Date and Time
Jul 15, 2019 6:30 pm
14th & V
Helon Habila, the multiple award–winning author of Oil on Water and The Chibok Girls, contemplates the journeys of African migrants in Europe in his moving new novel, TRAVELERS (W. W. Norton; June 18, 2019; $25.95 hardcover). From Germany and Switzerland to Italy and France, Habila’s exploration of the migrant refugee experience through the lens of a Nigerian-born scholar examines the concept of home in the context of those who cannot return to theirs.
When his wife is awarded the prestigious Zimmer Fellowship, the scholar, struggling to finish his doctoral dissertation, relocates with her from Virginia to Berlin. Gina, his American wife, is working on a project painting the portraits of African immigrants while he explores the city, teaches an English language class, and prepares to research his dissertation. It is through Gina’s project that the scholar first meets several African refugees and learns why they had to leave their countries, and why they can’t hope to return.
The scholar begins to spend his days with Mark, a young film student from Malawi. He meets Mark’s friends, a group of artists and political radicals who are squatting in an abandoned church. After a day of riots, the church is raided by police and Mark is arrested. Worse still, his visa has expired. He is sent to a detention center while his girlfriend and the scholar do what they can, with the aid of a lawyer, to free him. Through the lawyer, the scholar learns that Mark is transgender. Born female, he was disowned by his father when he began to identify as male, and left Malawi in search of a place where he could be his true self.
Manu, one of Gina’s subjects, left Libya under very different circumstances. He fled the political turmoil with his family in search of safety but seeks it still. He lives with Rachida, his daughter, at The Heim, a tumultuous refugee center in Berlin. A doctor in Libya, Manu now works as a bouncer at a Berlin nightclub. Every Sunday he goes to Checkpoint Charlie, an agreed-upon meeting place, hoping to find his wife and son, who were separated from him when their boat sank in the Mediterranean.
A while later, the scholar meets Karim and his son Mahmoud on a train from Zurich to Frankfurt. Karim tells him of Somalia and the places they’ve been in the twelve years since leaving their home. Their road has taken them through Turkey, Syria, and Yemen; nowhere was home, nowhere was safe. Finally, Karim decided he must take his sons and settle in Europe, then send for his wife and daughters. Three years have passed since he came to Europe, and he hopes Germany will be the place they find a home.
After the scholar disembarks the train, he realizes he’s taken Karim’s bag by mistake. In a desperate attempt to get his own bag back—after all, it does contain his passport and green card—he jumps on another train on the same platform, not realizing that it is bound for Italy and deportation camps in Sicily. All the stories of the people the scholar has met, their tales of strife, tribulation, and hope, converge as he stares through a deportation camp fence at the sea, envisaging his own journey as a Nigerian immigrant and pondering where his home really might be.
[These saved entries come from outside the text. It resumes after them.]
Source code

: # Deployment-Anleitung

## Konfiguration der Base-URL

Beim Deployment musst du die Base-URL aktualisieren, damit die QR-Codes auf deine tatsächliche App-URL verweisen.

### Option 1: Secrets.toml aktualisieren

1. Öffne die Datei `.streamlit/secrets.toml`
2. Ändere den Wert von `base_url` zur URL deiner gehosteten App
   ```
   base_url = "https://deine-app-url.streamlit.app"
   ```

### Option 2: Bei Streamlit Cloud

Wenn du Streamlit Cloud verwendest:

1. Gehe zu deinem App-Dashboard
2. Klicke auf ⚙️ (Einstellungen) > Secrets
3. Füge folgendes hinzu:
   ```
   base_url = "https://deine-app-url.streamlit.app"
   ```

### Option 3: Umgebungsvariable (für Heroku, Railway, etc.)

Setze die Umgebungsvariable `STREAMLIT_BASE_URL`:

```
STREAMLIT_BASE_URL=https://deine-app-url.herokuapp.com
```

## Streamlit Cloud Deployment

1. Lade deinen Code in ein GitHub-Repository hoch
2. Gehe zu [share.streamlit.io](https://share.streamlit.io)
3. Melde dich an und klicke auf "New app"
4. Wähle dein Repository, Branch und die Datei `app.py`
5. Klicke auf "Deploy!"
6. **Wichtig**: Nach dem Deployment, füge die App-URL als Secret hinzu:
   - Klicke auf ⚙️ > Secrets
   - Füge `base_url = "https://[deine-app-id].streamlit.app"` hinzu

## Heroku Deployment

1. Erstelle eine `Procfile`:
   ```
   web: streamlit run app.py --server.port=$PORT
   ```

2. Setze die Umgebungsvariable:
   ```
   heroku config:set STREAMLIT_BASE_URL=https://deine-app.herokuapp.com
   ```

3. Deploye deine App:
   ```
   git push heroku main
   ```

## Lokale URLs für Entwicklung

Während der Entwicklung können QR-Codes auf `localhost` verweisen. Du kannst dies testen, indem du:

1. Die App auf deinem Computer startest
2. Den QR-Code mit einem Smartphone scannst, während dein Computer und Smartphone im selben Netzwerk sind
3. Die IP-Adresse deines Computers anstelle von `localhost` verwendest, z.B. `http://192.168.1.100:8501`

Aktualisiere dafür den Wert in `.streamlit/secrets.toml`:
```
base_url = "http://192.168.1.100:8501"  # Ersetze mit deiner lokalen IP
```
TRAVELERS is a breathtaking novel of the migrant experience in Europe. Compelling, and often heartbreaking, TRAVELERS is arguably Habila’s best work of fiction yet.
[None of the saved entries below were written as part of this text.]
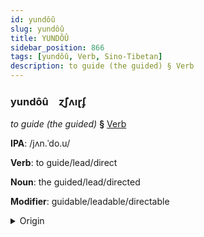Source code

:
 ```yaml
---
id: yundôû
slug: yundôû
title: YUNDÔÛ
sidebar_position: 866
tags: [yundôû, Verb, Sino-Tibetan]
description: to guide (the guided) § Verb
---
```


### yundôû&emsp;<span kind="abugida">ɀ̃ʃʌıɽʄ</span>

*to guide (the guided)* **§** [Verb](../../tags/Verb)

**IPA**: /jʌn.ˈdo.u/

**Verb**: to guide/lead/direct

**Noun**: the guided/lead/directed

**Modifier**: guidable/leadable/directable

<details>
    <summary>Origin</summary>
    Cantonese 引導 jan5 dou6 /jɐn.dou̯/<br/>
    <em>Sino-Tibetan Language Family</em>
</details>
Helon Habila is the author of three previous novels, including Oil on Water, which was shortlisted for the Orion Book Award and the PEN Open Book Award, and one book of nonfiction, The Chibok Girls. He studied literature at the University of Jos in Nigeria and creative writing at the University of East Anglia, UK. He was named the first Chinua Achebe Fellow at Bard College. During his fellowship, he wrote and taught at Bard. He teaches creative writing at George Mason University and lives in Centreville, Virginia, with his wife and two children.